De qualquer modo, a experiência dos países vizinhos traz luz aos méritos e deméritos das opções de política econômica.
Tendo uma história de terras anexadas pelos Estados Unidos e um sistema político que ainda usa a mística da revolução popular do início do século, a tradição mexicana é fortemente nacionalista.
Foi rompendo com ela que o atual presidente Carlos Salinas de Gortari, eleito em 1988, empenhou-se no acordo de livre comércio com os Estados Unidos e Canadá, o Nafta, que entrou em vigor no início deste ano.
PrivatizaçõesEleito pelo mesmo PRI que há seis décadas governa o país, Salinas realizou um ambicioso programa de privatizações e empreendeu um rigoroso ajuste liberal.
Preservou o simbólico monopólio estatal do petróleo, mas vendeu os bancos estatizados havia poucos anos.
Os superávits fiscais, a manutenção de um estreito limite na oscilação do câmbio e uma sucessão de pactos sociais –apoiados no abrangente sistema de organizações e sindicatos oficiais e no autoritarismo político ainda vigente no país– lograram controlar a inflação e atrair capitais (ver quadro).
A liberalização tarifária fez crescer impressionantemente o déficit comercial (importações menos exportações).
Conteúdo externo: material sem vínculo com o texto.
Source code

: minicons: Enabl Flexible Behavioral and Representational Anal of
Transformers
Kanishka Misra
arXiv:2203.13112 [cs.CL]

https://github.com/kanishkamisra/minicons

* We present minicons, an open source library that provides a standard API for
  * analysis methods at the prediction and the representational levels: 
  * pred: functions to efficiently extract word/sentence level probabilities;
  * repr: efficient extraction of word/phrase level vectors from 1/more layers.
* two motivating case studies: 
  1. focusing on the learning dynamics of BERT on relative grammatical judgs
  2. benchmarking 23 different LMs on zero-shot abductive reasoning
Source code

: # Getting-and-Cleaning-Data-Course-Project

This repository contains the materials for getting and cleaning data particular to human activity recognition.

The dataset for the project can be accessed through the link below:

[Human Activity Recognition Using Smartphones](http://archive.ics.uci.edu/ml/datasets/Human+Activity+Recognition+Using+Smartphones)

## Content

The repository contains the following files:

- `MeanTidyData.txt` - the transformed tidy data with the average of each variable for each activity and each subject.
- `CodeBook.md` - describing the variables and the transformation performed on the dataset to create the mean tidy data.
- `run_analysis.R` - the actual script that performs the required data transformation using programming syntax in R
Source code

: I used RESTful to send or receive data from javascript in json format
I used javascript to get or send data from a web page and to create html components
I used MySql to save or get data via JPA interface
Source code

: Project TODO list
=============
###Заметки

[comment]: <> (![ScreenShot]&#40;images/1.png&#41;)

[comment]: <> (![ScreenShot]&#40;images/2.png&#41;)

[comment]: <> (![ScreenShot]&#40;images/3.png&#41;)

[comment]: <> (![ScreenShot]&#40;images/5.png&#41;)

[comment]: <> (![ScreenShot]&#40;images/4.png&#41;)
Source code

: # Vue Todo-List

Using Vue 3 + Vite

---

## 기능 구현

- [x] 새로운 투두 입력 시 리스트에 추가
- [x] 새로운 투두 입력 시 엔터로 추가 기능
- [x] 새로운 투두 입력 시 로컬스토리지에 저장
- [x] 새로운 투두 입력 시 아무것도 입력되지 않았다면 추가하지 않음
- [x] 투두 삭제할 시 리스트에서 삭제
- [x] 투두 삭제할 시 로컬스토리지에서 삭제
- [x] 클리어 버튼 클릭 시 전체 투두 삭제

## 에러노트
Mas a soma dos investimentos diretos e das entradas financeiras ultrapassaram esse valor, resultando em crescimento das reservas.
EmpregoOs altos juros internos e o enxugamento de pessoal das empresas recém-privatizadas levaram, porém, à diminuição do emprego e à redução da taxa de crescimento.
A perda de poder aquisitivo dos salários, já que o pacto social valeu mais para salários do que para preços, fez crescer a concentração de renda.
No setor industrial, um operário que em 1980 recebia salário equivalente a 28% daquele pago nos Estados Unidos, recebe apenas o equivalente a 16% no início dos anos 90.
Dos 90 milhões de mexicanos, 49% vivem abaixo de linha de pobreza.
No estado de miséria vivem 8% da população urbana e 24% da população rural.
A mortalidade infantil é de 46 por 1.000, contra 8 por 1.000 nos países desenvolvidos.
O reconhecimento de que a situação social é grave deu-se, na virada do ano, quando surgiu a guerrilha no Estado de Chiapas.
A repressão inicial não surtiu resultado. Ao contrário, quando em 22 de março o governo anunciou que a estabilidade seria buscada pela negociação de um acordo de paz, a Bolsa da Valores subiu 5%.
De lá para cá, o México ainda foi estremecido pelo assassinato do candidato governista e favorito à eleição presidencial de 21 de agosto.
Um cessar-fogo foi obtido com a guerrilha, mas ainda não um acordo.
A queda do crescimento econômico parece reverter-se, mas o quadro social não apresenta sinal de melhora.
O ajuste mexicano, evidentemente, tem suas particularidades.
Há diferentes maneiras de conduzir uma estabilização e o processo não é necessariamente perverso sob o aspecto social.
Mas se algo pode-se depreender desses fatos mexicanos, é que, qualquer que seja a via, não se alcança a modernidade varrendo para baixo do tapete os compromissos sociais e os princípios democráticos.